What is required: Copy the lines below exactly. Start at the first and finish with the line containing "3️⃣ Setup environment variables".

***

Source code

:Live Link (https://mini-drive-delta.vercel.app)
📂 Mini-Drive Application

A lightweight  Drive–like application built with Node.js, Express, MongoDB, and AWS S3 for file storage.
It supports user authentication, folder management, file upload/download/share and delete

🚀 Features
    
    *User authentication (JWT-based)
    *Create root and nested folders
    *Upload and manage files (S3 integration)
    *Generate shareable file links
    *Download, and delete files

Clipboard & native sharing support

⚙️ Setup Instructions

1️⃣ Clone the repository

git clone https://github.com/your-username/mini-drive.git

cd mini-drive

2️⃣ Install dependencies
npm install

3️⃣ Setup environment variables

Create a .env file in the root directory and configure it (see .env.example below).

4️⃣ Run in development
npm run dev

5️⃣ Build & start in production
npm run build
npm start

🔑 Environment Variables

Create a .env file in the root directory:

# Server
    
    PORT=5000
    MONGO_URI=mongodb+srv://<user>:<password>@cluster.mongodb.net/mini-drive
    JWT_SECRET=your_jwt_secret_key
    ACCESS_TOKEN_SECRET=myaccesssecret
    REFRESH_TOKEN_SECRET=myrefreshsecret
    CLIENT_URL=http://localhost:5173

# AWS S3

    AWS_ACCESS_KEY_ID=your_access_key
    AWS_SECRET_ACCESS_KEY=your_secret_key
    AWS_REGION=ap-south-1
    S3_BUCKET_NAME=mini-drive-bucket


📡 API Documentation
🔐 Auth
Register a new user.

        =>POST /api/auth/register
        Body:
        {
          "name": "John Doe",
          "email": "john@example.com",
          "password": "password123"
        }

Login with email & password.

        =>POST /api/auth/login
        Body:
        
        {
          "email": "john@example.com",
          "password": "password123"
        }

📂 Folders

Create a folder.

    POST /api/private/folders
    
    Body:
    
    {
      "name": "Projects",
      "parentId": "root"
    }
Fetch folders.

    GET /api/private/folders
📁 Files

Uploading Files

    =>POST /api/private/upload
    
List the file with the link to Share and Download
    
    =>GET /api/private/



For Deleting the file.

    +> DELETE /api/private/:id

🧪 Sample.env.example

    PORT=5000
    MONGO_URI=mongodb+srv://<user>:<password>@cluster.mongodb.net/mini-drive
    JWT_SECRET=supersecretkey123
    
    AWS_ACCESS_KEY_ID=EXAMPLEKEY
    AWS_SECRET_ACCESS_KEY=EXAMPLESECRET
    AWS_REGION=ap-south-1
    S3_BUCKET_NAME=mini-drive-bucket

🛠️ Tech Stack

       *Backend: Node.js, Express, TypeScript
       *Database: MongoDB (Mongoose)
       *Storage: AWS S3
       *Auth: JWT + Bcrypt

***

Written solution:
Source code

:Live Link (https://mini-drive-delta.vercel.app)
📂 Mini-Drive Application

A lightweight  Drive–like application built with Node.js, Express, MongoDB, and AWS S3 for file storage.
It supports user authentication, folder management, file upload/download/share and delete

🚀 Features
    
    *User authentication (JWT-based)
    *Create root and nested folders
    *Upload and manage files (S3 integration)
    *Generate shareable file links
    *Download, and delete files

Clipboard & native sharing support

⚙️ Setup Instructions

1️⃣ Clone the repository

git clone https://github.com/your-username/mini-drive.git

cd mini-drive

2️⃣ Install dependencies
npm install

3️⃣ Setup environment variables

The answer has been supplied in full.